En réponse à des manifestations dans la ville minière déshéritée de Jerada en mars 2018, les autorités marocaines ont mené une campagne de répression de plusieurs semaines, a déclaré Human Rights Watch aujourd’hui.
Les forces de l’ordre ont fait un usage excessif de la force contre des manifestants, ont gravement blessé un garçon de 16 ans, percuté par une fourgonnette de police conduite de manière irresponsable, et ont arrêté des leaders du mouvement de protestation, qui auraient ensuite été maltraités en détention.
Cette répression s’apparente à la réaction des autorités, en 2016-2017, suite à des manifestations dans la région du Rif, située également dans le nord du Maroc, et dont l’objet était également de protester contre ce qui était perçu comme le désintéressement du gouvernement face au manque d’opportunités socio-économiques dans la région. Les autorités ont affirmé que les manifestants de Jerada ont été arrêtés car ils étaient devenus violents et avaient endommagé des biens.
S’il est vrai que des manifestants ont jeté des pierres le 14 mars et que, selon les autorités, ils auraient aussi allumé des incendies, cela ne justifie pas pour autant le recours à une force aveugle et excessive, ni les arrestations qui avaient commencé avant cette date. Cela ne justifie pas non plus la répression de manifestations pacifiques, ou les abus allégués contre des personnes en détention.
« La répression à Jerada est allée bien plus loin qu’un simple effort visant à traduire en justice des manifestants prétendument violents », a déclaré Sarah Leah Whitson, directrice de la division Moyen-Orient et Afrique du Nord à Human Rights Watch. « Il semble qu’elle visait plutôt à réprimer le droit de manifester pacifiquement contre la situation socio-économique de la région. »
Des chercheurs de Human Rights Watch qui ont visité Jerada le 4 avril ont été stoppés et interrogés à deux postes de contrôle, puis suivis de près toute la journée par une voiture avec trois hommes en civil à son bord.
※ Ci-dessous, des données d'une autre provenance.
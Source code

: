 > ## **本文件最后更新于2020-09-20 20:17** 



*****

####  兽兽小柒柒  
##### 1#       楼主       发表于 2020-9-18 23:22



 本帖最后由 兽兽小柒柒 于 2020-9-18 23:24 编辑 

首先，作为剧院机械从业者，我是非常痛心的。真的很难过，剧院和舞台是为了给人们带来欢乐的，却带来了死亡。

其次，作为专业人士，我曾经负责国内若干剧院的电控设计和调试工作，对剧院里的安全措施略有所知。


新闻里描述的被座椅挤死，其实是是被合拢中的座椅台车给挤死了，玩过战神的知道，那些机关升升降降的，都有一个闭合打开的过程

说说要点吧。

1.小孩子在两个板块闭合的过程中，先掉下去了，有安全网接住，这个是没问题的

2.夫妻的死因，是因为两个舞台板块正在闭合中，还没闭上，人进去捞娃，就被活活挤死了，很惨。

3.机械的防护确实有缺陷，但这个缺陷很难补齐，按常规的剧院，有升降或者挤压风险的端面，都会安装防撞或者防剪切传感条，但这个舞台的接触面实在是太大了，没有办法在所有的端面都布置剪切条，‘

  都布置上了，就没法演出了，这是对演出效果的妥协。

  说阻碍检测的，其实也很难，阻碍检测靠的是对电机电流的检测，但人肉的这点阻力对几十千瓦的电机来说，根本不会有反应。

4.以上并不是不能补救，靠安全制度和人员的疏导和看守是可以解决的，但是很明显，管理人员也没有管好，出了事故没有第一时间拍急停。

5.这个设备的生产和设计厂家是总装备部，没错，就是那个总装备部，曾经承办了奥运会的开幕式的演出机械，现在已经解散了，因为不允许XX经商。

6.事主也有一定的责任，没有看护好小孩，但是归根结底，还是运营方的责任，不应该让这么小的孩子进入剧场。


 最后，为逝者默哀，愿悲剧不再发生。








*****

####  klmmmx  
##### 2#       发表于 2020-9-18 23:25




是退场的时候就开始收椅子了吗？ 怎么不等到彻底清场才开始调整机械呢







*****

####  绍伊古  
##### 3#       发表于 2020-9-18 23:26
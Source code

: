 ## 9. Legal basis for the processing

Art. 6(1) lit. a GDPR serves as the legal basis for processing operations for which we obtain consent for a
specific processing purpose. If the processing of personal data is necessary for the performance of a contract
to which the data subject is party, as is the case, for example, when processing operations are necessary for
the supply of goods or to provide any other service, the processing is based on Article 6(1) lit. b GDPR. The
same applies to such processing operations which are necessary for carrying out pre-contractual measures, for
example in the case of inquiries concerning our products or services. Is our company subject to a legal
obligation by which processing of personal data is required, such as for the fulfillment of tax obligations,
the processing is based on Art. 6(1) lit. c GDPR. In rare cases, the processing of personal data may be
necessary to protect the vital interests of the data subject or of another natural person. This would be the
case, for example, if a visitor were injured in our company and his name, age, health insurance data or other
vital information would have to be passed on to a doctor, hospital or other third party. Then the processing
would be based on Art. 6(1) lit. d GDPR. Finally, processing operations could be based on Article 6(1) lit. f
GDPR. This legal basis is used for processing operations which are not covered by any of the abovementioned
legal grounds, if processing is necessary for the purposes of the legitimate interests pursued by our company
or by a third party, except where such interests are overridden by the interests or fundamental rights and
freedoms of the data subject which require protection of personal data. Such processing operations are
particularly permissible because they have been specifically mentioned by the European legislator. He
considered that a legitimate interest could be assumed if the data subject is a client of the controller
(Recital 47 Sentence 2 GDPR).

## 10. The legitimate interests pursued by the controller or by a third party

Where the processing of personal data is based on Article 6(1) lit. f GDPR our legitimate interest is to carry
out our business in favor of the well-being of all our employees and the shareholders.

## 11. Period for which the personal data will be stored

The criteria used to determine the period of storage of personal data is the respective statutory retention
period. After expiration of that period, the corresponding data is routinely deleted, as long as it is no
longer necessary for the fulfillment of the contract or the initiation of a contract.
Les chercheurs ont observé une forte présence des forces de sécurité : des policiers en uniforme et armés déployés dans chaque rue et place importante de cette petite ville, et plus de 100 fourgonnettes de police et autres forces armées stationnées dans les alentours. Les chercheurs avaient rencontré des activistes des droits humains, ainsi qu’Abdelhak Benkada, l’avocat de nombreux manifestants, dans la ville voisine d’Oujda le 3 avril.
Les activistes ont affirmé à Human Rights Watch qu’à partir de ce jour-là, des agents de police ont forcé les portes et brisé les fenêtres de plusieurs maisons à Jerada, frappant et interpellant plusieurs hommes sans présenter de mandats d’arrêt ni de perquisition.
Selon les mêmes sources, ces opérations se sont poursuivies jusqu’à très récemment, avec 23 arrestations recensées entre le 12 et le 27 mai. Au 31 mai, 69 manifestants, dont trois mineurs, étaient en prison ou en détention préventive. Quatre d’entre eux, dont deux leaders des manifestants, étaient détenus en isolement depuis plus de deux mois.
Les manifestations à Jerada, ville de 40 000 habitants, ont commencé après la mort accidentelle de deux ouvriers, le 22 décembre 2017, dans une mine de charbon où ils travaillaient dans des conditions décrites comme insalubres et dangereuses. Le 13 mars, le gouvernement a lancé un avertissement selon lequel il est habilité à interdire « les manifestations illégales dans les lieux publics. »
Selon les règles minima des Nations Unies pour le traitement des détenus, l’isolement d’un détenu 22 heures par jour sans contact humain significatif (autre que les gardiens) durant une période de plus de 15 jours consécutifs, peut être considéré comme un traitement cruel, inhumain ou dégradant, et devrait être interdit. Lors de leur procès, les quatre hommes ont demandé au juge d’ordonner qu’il soit mis fin à leur isolement, mais leurs demandes ont été refusées.